Return, exactly and in full, the lines of the records below starting at the one with "For all $i\in" and ending at the one with "Then, $p$ is", and no other lines.

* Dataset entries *

##########

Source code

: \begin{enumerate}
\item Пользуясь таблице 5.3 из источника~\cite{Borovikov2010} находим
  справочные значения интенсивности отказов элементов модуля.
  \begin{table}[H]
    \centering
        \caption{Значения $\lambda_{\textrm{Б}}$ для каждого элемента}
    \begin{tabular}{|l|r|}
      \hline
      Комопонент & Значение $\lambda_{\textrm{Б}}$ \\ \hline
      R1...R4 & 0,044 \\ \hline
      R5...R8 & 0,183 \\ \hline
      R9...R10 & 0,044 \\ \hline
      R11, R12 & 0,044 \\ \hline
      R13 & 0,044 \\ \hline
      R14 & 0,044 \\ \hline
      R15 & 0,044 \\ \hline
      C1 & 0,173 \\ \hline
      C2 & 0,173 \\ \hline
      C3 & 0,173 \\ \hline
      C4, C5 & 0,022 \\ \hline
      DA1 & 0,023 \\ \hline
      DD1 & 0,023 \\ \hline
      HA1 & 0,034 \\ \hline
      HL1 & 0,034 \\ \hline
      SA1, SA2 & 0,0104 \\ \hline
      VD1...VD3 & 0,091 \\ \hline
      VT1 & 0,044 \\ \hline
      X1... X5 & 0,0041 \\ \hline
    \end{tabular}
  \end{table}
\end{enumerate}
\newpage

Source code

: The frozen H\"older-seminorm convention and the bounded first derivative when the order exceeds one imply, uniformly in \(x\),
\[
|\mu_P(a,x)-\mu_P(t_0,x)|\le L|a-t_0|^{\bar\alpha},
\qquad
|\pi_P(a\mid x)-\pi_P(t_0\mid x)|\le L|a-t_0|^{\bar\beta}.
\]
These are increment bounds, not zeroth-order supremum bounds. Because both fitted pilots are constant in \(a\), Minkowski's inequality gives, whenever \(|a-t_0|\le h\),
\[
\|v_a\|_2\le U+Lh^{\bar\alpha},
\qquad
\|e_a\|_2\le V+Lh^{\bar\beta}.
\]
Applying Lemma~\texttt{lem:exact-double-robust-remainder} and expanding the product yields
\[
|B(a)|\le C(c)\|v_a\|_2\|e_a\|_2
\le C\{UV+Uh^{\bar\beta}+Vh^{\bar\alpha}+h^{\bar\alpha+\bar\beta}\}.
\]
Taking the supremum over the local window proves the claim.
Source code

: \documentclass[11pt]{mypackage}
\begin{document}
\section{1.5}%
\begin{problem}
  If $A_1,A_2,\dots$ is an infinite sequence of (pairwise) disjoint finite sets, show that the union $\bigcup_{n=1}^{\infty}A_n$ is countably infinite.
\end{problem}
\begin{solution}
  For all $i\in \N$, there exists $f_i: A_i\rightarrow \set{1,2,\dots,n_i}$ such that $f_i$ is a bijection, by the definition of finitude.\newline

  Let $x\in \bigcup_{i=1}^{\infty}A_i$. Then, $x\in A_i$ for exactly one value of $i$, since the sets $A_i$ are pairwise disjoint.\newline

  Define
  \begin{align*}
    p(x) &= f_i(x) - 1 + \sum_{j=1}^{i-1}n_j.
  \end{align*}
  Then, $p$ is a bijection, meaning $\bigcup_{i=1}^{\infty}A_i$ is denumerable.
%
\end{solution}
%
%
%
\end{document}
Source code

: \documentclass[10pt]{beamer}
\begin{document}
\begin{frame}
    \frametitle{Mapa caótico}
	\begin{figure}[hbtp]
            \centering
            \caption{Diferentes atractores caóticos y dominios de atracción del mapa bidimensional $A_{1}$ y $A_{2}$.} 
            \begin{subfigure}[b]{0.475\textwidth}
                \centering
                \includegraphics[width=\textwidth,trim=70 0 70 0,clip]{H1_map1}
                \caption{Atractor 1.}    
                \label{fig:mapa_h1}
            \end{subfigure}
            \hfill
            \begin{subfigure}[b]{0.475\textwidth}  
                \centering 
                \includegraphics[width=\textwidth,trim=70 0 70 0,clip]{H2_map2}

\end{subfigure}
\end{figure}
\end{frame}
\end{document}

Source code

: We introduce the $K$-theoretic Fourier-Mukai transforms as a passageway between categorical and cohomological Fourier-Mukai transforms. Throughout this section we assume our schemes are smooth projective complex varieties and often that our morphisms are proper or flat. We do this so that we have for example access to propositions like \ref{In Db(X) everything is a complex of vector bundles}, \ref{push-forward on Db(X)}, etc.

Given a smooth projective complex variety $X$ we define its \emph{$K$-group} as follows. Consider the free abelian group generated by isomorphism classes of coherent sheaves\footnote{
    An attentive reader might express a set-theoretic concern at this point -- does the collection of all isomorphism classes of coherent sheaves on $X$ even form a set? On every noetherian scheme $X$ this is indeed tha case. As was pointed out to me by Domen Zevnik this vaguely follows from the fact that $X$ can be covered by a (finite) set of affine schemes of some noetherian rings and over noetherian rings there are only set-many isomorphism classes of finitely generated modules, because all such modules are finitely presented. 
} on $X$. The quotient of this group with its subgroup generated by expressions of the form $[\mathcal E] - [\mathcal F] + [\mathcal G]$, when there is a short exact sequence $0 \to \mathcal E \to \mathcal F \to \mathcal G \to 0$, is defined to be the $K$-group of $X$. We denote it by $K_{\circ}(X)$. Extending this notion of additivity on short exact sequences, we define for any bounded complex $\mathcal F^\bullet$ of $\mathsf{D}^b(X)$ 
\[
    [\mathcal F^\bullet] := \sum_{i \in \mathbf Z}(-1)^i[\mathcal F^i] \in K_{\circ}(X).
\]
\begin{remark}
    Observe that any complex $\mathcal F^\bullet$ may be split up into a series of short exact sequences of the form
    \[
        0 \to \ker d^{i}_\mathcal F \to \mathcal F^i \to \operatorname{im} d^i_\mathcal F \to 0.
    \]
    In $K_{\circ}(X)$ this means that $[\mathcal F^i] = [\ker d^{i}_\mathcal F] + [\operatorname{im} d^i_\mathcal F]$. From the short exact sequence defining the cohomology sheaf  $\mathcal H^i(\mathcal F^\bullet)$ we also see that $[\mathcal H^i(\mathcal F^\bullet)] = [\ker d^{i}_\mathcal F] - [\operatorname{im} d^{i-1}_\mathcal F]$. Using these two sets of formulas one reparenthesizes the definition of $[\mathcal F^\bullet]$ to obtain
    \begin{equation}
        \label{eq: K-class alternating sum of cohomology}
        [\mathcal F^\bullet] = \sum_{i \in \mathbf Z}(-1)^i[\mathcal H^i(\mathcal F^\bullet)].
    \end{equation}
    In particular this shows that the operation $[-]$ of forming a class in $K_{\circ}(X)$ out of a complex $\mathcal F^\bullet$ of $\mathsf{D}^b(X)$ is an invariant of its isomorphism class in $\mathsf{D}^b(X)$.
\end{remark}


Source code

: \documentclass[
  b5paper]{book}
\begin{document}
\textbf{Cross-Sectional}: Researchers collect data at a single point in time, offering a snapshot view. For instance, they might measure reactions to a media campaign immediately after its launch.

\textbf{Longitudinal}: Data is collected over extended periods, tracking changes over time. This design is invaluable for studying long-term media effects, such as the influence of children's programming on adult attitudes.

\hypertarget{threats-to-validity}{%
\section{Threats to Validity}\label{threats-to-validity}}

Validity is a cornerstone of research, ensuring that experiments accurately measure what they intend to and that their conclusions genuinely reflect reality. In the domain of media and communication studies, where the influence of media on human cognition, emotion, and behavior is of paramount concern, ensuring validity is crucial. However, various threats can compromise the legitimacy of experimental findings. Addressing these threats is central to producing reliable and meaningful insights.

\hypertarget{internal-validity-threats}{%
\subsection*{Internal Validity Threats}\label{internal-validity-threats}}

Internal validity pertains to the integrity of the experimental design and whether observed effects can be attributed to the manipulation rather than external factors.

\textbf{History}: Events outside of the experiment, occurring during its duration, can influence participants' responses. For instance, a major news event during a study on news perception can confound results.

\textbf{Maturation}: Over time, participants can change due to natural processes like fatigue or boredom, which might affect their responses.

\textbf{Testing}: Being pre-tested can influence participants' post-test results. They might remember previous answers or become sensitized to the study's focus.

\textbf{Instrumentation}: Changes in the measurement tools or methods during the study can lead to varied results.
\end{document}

##########

* Response to this task *
  For all $i\in \N$, there exists $f_i: A_i\rightarrow \set{1,2,\dots,n_i}$ such that $f_i$ is a bijection, by the definition of finitude.\newline

  Let $x\in \bigcup_{i=1}^{\infty}A_i$. Then, $x\in A_i$ for exactly one value of $i$, since the sets $A_i$ are pairwise disjoint.\newline

  Define
  \begin{align*}
    p(x) &= f_i(x) - 1 + \sum_{j=1}^{i-1}n_j.
  \end{align*}
  Then, $p$ is a bijection, meaning $\bigcup_{i=1}^{\infty}A_i$ is denumerable.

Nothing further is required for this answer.